The cloud officially entered its second decade this March with the 10-year anniversary of the launch of Amazon Web Services. But even at this stage of the game, many enterprise executives still wonder if they are ready for the cloud. (To learn more about AWS, see Are You Missing Out on Amazon Web Services?)
The simple fact is, however, that whether the top brass knows it or not, virtually every enterprise has some data in the cloud. So the real question is not whether the enterprise is ready for the cloud, but whether the cloud is ready for the enterprise. Do the public service providers in particular offer the tools and functionality that the enterprise has come to rely on within their local data infrastructures?
The short answer is yes, but there is more to it than that.
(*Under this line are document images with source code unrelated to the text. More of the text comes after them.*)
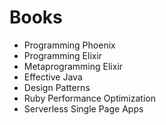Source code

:# Books
- Programming Phoenix
- Programming Elixir
- Metaprogramming Elixir
- Effective Java
- Design Patterns
- Ruby Performance Optimization
- Serverless Single Page Apps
Because the cloud does not provide data resources in the same fashion as legacy data centers, it is on track to lay the foundation for an entirely new enterprise data ecosystem, one that leverages extreme scalability and flexibility to support the legion of applications that are becoming increasingly vital in the new digital economy.
What is ‘Enterprise Class’?
Techopedia defines enterprise-class as the ability to provide robust and scalable resources across a large organization. There are no certifications or standards for this designation, which allows cloud providers and platform vendors alike to apply the label in virtually any way they choose. But in general, enterprise-class features open and compatible support for existing databases and tools, a fairly customizable architecture, rapid scalability and solid security. According to a recent report from Forrester, most public providers have shown steady improvements in these key areas over the past several years, and some are starting to exceed the service levels of the local enterprise data center.
From the outside, though, it would seem that Amazon already has the cloud market locked up tight. It hosts more data by far than anyone else, even Google and Microsoft. But the fact is that even after 10 years, the cloud industry is still in its infancy and the field for enterprise-class workloads is wide open. The real action, in fact, will come when organizations start to leverage advancements like container-based virtualization and software-defined networking to host entire data center environments in the cloud, most likely using hybrid architectures that allow for easy migration between local and distributed resources. (For more on competition in the cloud, see The Four Major Cloud Players: Pros and Cons.)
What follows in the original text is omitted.